Report, from the records below, every line where the word "Analysis" appears.
____ MATERIAL FOR THIS TASK
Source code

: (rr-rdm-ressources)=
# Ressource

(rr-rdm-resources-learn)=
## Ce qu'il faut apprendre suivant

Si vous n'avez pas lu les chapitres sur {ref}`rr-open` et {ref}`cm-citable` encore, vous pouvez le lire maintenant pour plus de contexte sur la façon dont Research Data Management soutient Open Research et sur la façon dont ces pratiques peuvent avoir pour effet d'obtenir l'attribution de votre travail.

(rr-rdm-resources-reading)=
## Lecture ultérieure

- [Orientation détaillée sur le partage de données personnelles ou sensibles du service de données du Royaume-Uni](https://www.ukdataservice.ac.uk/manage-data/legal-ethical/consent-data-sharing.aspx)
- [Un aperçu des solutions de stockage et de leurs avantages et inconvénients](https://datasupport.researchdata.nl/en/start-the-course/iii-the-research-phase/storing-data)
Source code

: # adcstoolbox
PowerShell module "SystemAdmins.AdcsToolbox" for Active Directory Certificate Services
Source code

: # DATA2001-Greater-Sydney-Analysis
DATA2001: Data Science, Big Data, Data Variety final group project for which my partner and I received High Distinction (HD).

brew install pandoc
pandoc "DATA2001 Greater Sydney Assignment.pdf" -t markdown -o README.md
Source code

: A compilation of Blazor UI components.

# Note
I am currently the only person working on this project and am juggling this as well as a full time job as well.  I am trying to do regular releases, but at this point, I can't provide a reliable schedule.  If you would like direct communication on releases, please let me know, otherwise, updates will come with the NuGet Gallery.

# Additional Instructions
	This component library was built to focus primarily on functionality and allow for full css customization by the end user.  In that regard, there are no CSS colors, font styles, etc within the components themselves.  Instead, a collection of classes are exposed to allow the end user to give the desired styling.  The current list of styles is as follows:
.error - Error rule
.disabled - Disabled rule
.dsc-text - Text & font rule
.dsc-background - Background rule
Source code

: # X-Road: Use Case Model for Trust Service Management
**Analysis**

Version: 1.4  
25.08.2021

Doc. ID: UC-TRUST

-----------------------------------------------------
________
● ANSWER TO THE PROBLEM
: # DATA2001-Greater-Sydney-Analysis
**Analysis**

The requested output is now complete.